▶ Your objective:
Look through the material below. Copy each line that contains the string "mathbbm".

▶ Working data:
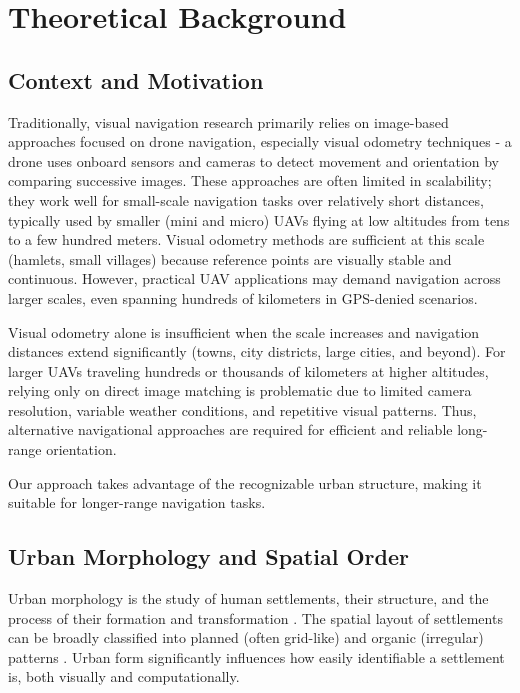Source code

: \chapter{Theoretical Background}

\section{Context and Motivation}

Traditionally, visual navigation research primarily relies on image-based approaches focused on drone navigation, especially visual odometry techniques - a drone uses onboard sensors and cameras to detect movement and orientation by comparing successive images. These approaches are often limited in scalability; they work well for small-scale navigation tasks over relatively short distances, typically used by smaller (mini and micro) UAVs flying at low altitudes from tens to a few hundred meters. Visual odometry methods are sufficient at this scale (hamlets, small villages) because reference points are visually stable and continuous. However, practical UAV applications may demand navigation across larger scales, even spanning hundreds of kilometers in GPS-denied scenarios.

Visual odometry alone is insufficient when the scale increases and navigation distances extend significantly (towns, city districts, large cities, and beyond). For larger UAVs traveling hundreds or thousands of kilometers at higher altitudes, relying only on direct image matching is problematic due to limited camera resolution, variable weather conditions, and repetitive visual patterns. Thus, alternative navigational approaches are required for efficient and reliable long-range orientation.

Our approach takes advantage of the recognizable urban structure, making it suitable for longer-range navigation tasks.

\section{Urban Morphology and Spatial Order}

Urban morphology is the study of human settlements, their structure, and the process of their formation and transformation \cite{Kropf_2017}. The spatial layout of settlements can be broadly classified into planned (often grid-like) and organic (irregular) patterns \cite{smith2007}. Urban form significantly influences how easily identifiable a settlement is, both visually and computationally.

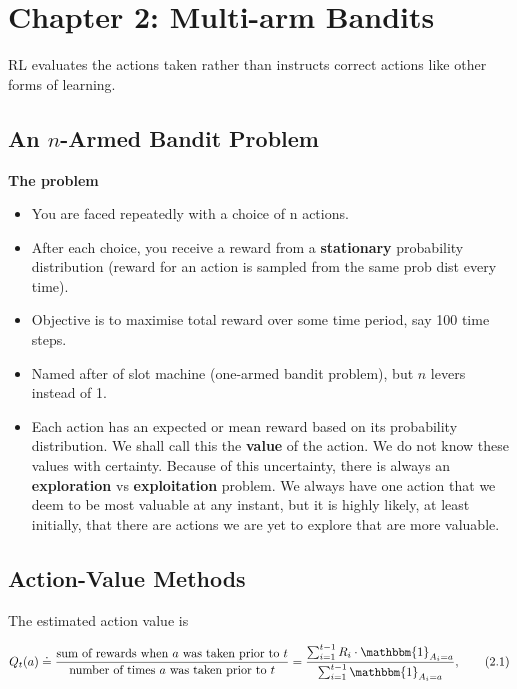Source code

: \graphicspath{{./chapter2/}}

\section{Chapter 2: Multi-arm Bandits}
RL evaluates the actions taken rather than instructs correct actions like other forms of learning.
\subsection{An \(n\)-Armed Bandit Problem}
\textbf{The problem}

\begin{itemize}
\item You are faced repeatedly with a choice of n actions.

\item After each choice, you receive a reward from a \textbf{stationary} probability distribution (reward for an action is sampled from the same prob dist every time). 

\item Objective is to maximise total reward over some time period, say 100 time steps.

\item Named after of slot machine (one-armed bandit problem), but \(n\) levers instead of 1.

\item Each action has an expected or mean reward based on its probability distribution. We
shall call this the \textbf{value} of the action. We do not know these values with certainty.
Because of this uncertainty, there is always an \textbf{exploration} vs \textbf{exploitation} problem. We
always have one action that we deem to be most valuable at any instant, but it is highly
likely, at least initially, that there are actions we are yet to explore that are more valuable.

\end{itemize}






\subsection{Action-Value Methods}
The estimated action value is

\begin{equation}
Q_t(a) \doteq \frac{
    \text{sum of rewards when $a$ was taken prior to $t$}
}{
    \text{number of times $a$ was taken prior to $t$}
} = \frac{
\sum_{i=1}^{t-1} R_i \cdot \mathbbm{1}_{A_i = a}
}{
\sum_{i=1}^{t-1} \mathbbm{1}_{A_i = a}
},
\tag{2.1}
\end{equation}

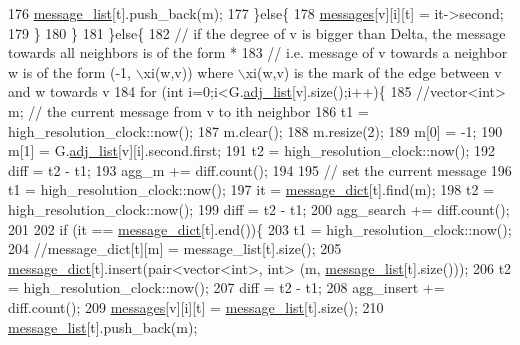 \begin{DoxyCode}
176             \hyperlink{classgraph__message_aa17fdb629b423343edfafa97252763ef}{message\_list}[t].push\_back(m);
177           \}\textcolor{keywordflow}{else}\{
178             \hyperlink{classgraph__message_aac77e098f0acf9650116a8e51fe3b4b7}{messages}[v][i][t] = it->second;
179           \}
180         \}
181       \}\textcolor{keywordflow}{else}\{
182         \textcolor{comment}{// if the degree of v is bigger than Delta, the message towards all neighbors is of the form *}
183         \textcolor{comment}{// i.e. message of v towards a neighbor w is of the form (-1, \(\backslash\)xi(w,v)) where \(\backslash\)xi(w,v) is the mark
       of the edge between v and w towards v}
184         \textcolor{keywordflow}{for} (\textcolor{keywordtype}{int} i=0;i<G.\hyperlink{classmarked__graph_a1a0bf7ca413a278763f7c878b3b6fd6f}{adj\_list}[v].size();i++)\{
185           \textcolor{comment}{//vector<int> m; // the current message from v to ith neighbor}
186           t1 = high\_resolution\_clock::now();
187           m.clear();
188           m.resize(2);
189           m[0] = -1;
190           m[1] = G.\hyperlink{classmarked__graph_a1a0bf7ca413a278763f7c878b3b6fd6f}{adj\_list}[v][i].second.first;
191           t2 = high\_resolution\_clock::now();
192           diff = t2 - t1;
193           agg\_m += diff.count();
194 
195           \textcolor{comment}{// set the current message}
196           t1 = high\_resolution\_clock::now();
197           it = \hyperlink{classgraph__message_ab54d89b122c2b1322da0d5db2043fb84}{message\_dict}[t].find(m);
198           t2 = high\_resolution\_clock::now();
199           diff = t2 - t1;
200           agg\_search += diff.count();
201 
202           \textcolor{keywordflow}{if} (it == \hyperlink{classgraph__message_ab54d89b122c2b1322da0d5db2043fb84}{message\_dict}[t].end())\{
203             t1 = high\_resolution\_clock::now();
204             \textcolor{comment}{//message\_dict[t][m] = message\_list[t].size();}
205             \hyperlink{classgraph__message_ab54d89b122c2b1322da0d5db2043fb84}{message\_dict}[t].insert(pair<vector<int>, \textcolor{keywordtype}{int}> (m, 
      \hyperlink{classgraph__message_aa17fdb629b423343edfafa97252763ef}{message\_list}[t].size()));
206             t2 = high\_resolution\_clock::now();
207             diff = t2 - t1;
208             agg\_insert += diff.count();
209             \hyperlink{classgraph__message_aac77e098f0acf9650116a8e51fe3b4b7}{messages}[v][i][t] = \hyperlink{classgraph__message_aa17fdb629b423343edfafa97252763ef}{message\_list}[t].size();
210             \hyperlink{classgraph__message_aa17fdb629b423343edfafa97252763ef}{message\_list}[t].push\_back(m);

\end{DoxyCode}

▶ Finished exercise:
\sum_{i=1}^{t-1} R_i \cdot \mathbbm{1}_{A_i = a}
\sum_{i=1}^{t-1} \mathbbm{1}_{A_i = a}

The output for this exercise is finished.